* Euro slips, 10-yr Spanish bonds yields trade near 6 pct
* German ZEW slightly better than expected
* Speculation BOJ may ease policy seen weighing on yen
By Nia Williams
LONDON, Sept 18 (Reuters) - The euro fell on Tuesday, succumbing to profit taking after rallying to four-month highs against the dollar and yen a day earlier, with Spain’s apparent reluctance to seek a bailout unnerving investors.
The yen also ceded ground against the dollar on speculation the Bank of Japan might loosen policy after the U.S. Federal Reserve launched a fresh round of monetary stimulus last week.
Market players said rising bond yields in Spain, which hovered around 6 percent on 10-year debt, also weighed on market sentiment and added to pressure on the euro.
“If Spain steps forward (to ask for a bailout) and all of us get some clarity it would remove an element of uncertainty,” said Derek Halpenny, European head of FX research in London.
“The longer we remain in this scenario the more likelihood is investor confidence will ebb away.”
The single currency fell 0.5 percent to $1.3054, having hit $1.3173 hit on Monday, its highest since May 4. Traders said option barriers at $1.3200 appeared safe for now.
The euro has rallied about 9 percent from a two-year low of $1.2042 in July when investors were worried the currency bloc might be heading for a break-up as Spanish and Italian borrowing costs soared.
Optimism the European Central Bank’s new bond buying scheme will help Madrid weather the debt crisis helped lift the euro, although uncertainty over whether Spain will seek a bailout tempered recent positive sentiment.

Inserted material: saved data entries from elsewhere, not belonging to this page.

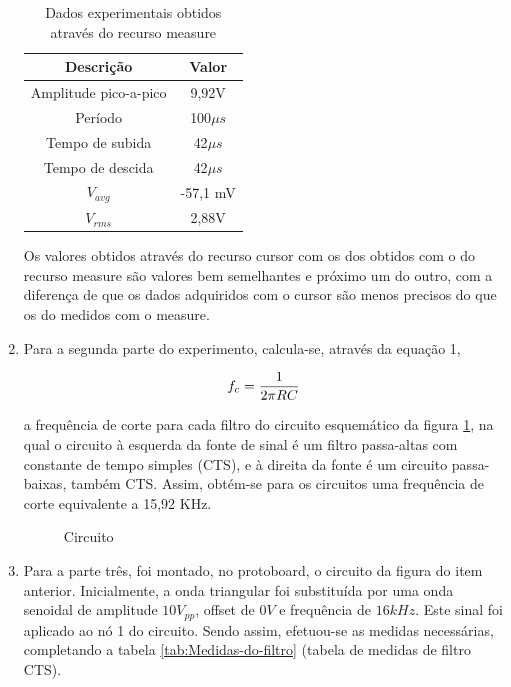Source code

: \documentclass[a4paper]{article} %
\begin{document}
\begin{enumerate}
\begin{table}[h]
\begin{centering}
\caption{Dados experimentais obtidos através do recurso measure \label{tab:measure}}
\begin{tabular}{cc}
\hline 
Descrição & Valor\tabularnewline
\hline
Amplitude pico-a-pico & 9,92V \tabularnewline
Período & 100$\mu s$\tabularnewline
Tempo de subida & 42$\mu s$\tabularnewline
Tempo de descida  & 42$\mu s$\tabularnewline
$V_{avg}$ & -57,1 mV\tabularnewline
$V_{rms}$ & 2,88V \tabularnewline
\hline
\end{tabular}
\par\end{centering}
\end{table}
\newpage
Os valores obtidos através do recurso cursor com os dos obtidos com o do recurso measure são valores bem semelhantes e próximo um do outro, com a diferença de que os dados adquiridos com o cursor são menos precisos do que os do medidos com o measure.

\item Para a segunda parte do experimento, calcula-se, através da equação 1,
\vspace{1mm}

\begin{equation}
 f_{c}=\frac{1}{2\pi RC}\\
\end{equation}

\vspace{2mm}


 a frequência de corte para cada filtro do circuito esquemático da figura \ref{tab:circ}, na qual o circuito à esquerda da fonte de sinal é um filtro passa-altas com constante de tempo simples (CTS), e à direita da fonte é um circuito passa-baixas, também CTS. Assim, obtém-se para os circuitos uma frequência de corte equivalente a 15,92 KHz.


\vspace{3mm}
\begin{figure}[h]
\centerline{}
\caption{Circuito \label{tab:circ}}
\end{figure}

\vspace{2mm}


\item Para a parte três, foi montado, no protoboard, o circuito da figura do item anterior. Inicialmente, a onda triangular foi substituída por uma onda senoidal de amplitude $10V_{pp}$, offset de $0V$ e frequência de $16kHz$. Este sinal foi aplicado ao nó 1 do circuito. Sendo assim, efetuou-se as medidas necessárias, completando a tabela \ref{tab:Medidas-do-filtro} (tabela de medidas de filtro CTS).


\end{enumerate}
\end{document}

In a television interview on Tuesday, Spain’s Deputy Prime Minister said the country was still considering the conditions of a possible bailout.
A slightly better-than-expected German analyst and investor sentiment survey that rose in September after four months of decline, failed to lift the single currency.

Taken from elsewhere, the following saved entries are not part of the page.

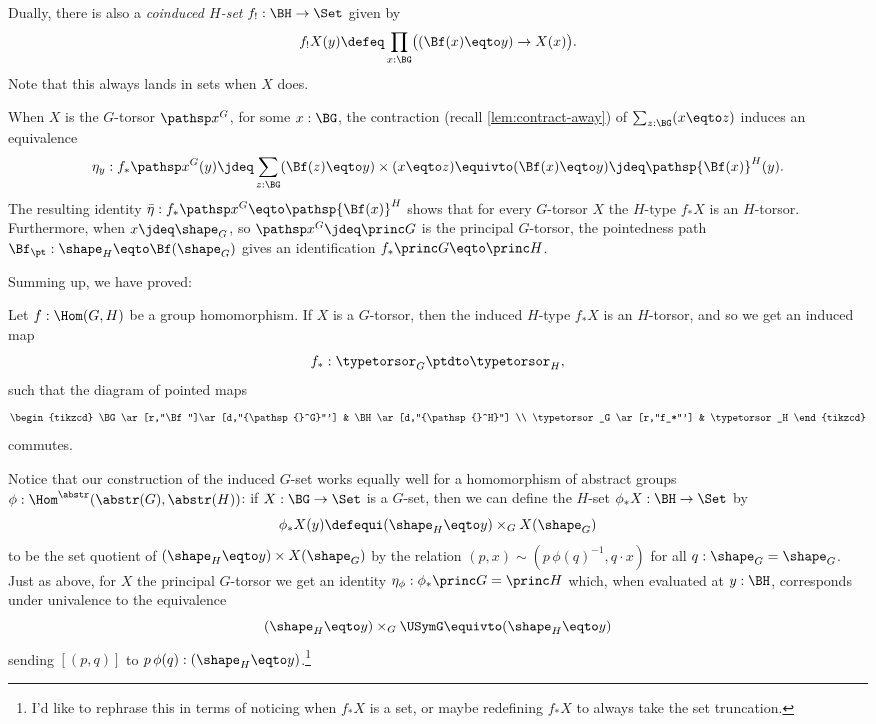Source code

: \begin{remark}
  Dually, there is also a \emph{coinduced $H$-set}
  $f_!:\BH\to\Set$ given by
  \[
    f_!X(y)\defeq\prod_{x:\BG}\bigl((\Bf(x)\eqto y) \to X(x)\bigr).
  \]
  Note that this always lands in sets when $X$ does.
\end{remark}

When $X$ is the $G$-torsor $\pathsp x^G$, for some $x:\BG$,
the contraction (recall \cref{lem:contract-away})
of $\sum_{z:\BG}(x\eqto z)$ induces an equivalence
\[
  \eta_y:f_*\pathsp x^G(y) \jdeq \sum_{z:\BG}(\Bf(z) \eqto y)\times(x \eqto z)
  \equivto (\Bf(x)\eqto y)\jdeq\pathsp{\Bf(x)}^H(y).
\]
The resulting identity $\bar\eta:f_*\pathsp x^G\eqto \pathsp{\Bf(x)}^H$ shows that for every $G$-torsor $X$ the $H$-type $f_*X$ is an $H$-torsor.
Furthermore, when $x\jdeq\shape_G$, so $\pathsp x^G\jdeq\princ G$
is the principal $G$-torsor, the pointedness path $\Bf_\pt : \shape_H\eqto\Bf(\shape_G)$
gives an identification $f_*\princ G\eqto \princ H$.

Summing up, we have proved:
\begin{lemma}
  \label{lem:inducedtorsor}
   Let $f:\Hom(G,H)$ be a group homomorphism.
   If $X$ is a $G$-torsor, then the induced $H$-type $f_*X$ is an $H$-torsor,
   and so we get an induced map
   \[
     f_*:\typetorsor_G\ptdto\typetorsor_H,
   \]
   such that the diagram of pointed maps
   \[
     \begin{tikzcd}
       \BG \ar[r,"\Bf"]\ar[d,"{\pathsp{}^G}"'] &
       \BH\ar[d,"{\pathsp{}^H}"] \\
       \typetorsor_G \ar[r,"f_*"'] & \typetorsor_H
     \end{tikzcd}
   \]
   commutes.
\end{lemma}

\begin{remark}
  \label{rem:inducedGsetfromabstracthomomorphisms}
  Notice that our construction of the induced $G$-set works equally well for
  a homomorphism of abstract groups $\phi:\Hom^\abstr(\abstr(G),\abstr(H))$:
  if $X:\BG\to\Set$ is a $G$-set, then we can
  define the $H$-set $\phi_*X:\BH\to\Set$ by
  \[
    \phi_*X(y)\defequi (\shape_H \eqto y) \times_G X(\shape_G)
  \]
  to be the set quotient of $(\shape_H\eqto y)\times X(\shape_G)$ by
  the relation
  $(p,x)\sim(p\, \phi(q)^{-1},q\cdot x)$ for all $q:\shape_G=\shape_G$.
  Just as above, for $X$ the principal $G$-torsor we get an identity
  $\eta_\phi:\phi_*\princ G=\princ H$ which, when evaluated at $y:\BH$,
  corresponds under univalence to the equivalence
  \[
    (\shape_H\eqto y)\times_G\USymG\equivto (\shape_H\eqto y)
  \]
  sending $[(p,q)]$ to $p\,\phi(q):(\shape_H\eqto y)$.\footnote{%
    \color{red}I'd like to rephrase this in terms of noticing
    when $f_*X$ is a set, or maybe redefining $f_*X$ to always take the
    set truncation.}
\end{remark}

The euro also fell 0.5 percent against the yen to trade at 102.69 yen, having rallied to a four-month high of 103.858 yen on Monday.
The dollar traded at 78.61 yen, having risen as high as 78.93 yen on Monday on buying by speculative accounts such as hedge funds, traders said. It hit a seven-month low of 77.13 yen just last Thursday.
“There are quite a lot of expectations about the BOJ’s easing priced in now. The dollar/yen is unlikely to fall much ahead of the outcome of the BOJ’s policy meeting,” said a senior trader at a European bank, referring to the bank’s two-day meeting that started on Tuesday.
The Fed’s announcement last week of a new asset-buying programme has led to speculation the BOJ might also ease policy to prevent the yen from strengthening.
“We expect the Bank of Japan to increase its asset buying fund by five trillion yen ($63 billion). If it does, the dollar might have a chance to break resistance around 79.50 yen. Alternatively, if it doesn’t, the dollar will fall below 78 yen,” said Osamu Takashima, chief Japan FX strategist at Citibank.
A rise in U.S. bond yields after the Fed’s action also supported the dollar. The 10-year yield stood near a four-month high of 1.89 percent hit on Friday.
Dollar/yen has traditionally been highly correlated with U.S. yields, partly based on the perception that they should attract more dollar-buying by Japanese investors.
The Australian dollar traded at $1.0421, pressured by worries that slower growth in China would put the brakes on Australia’s mining boom.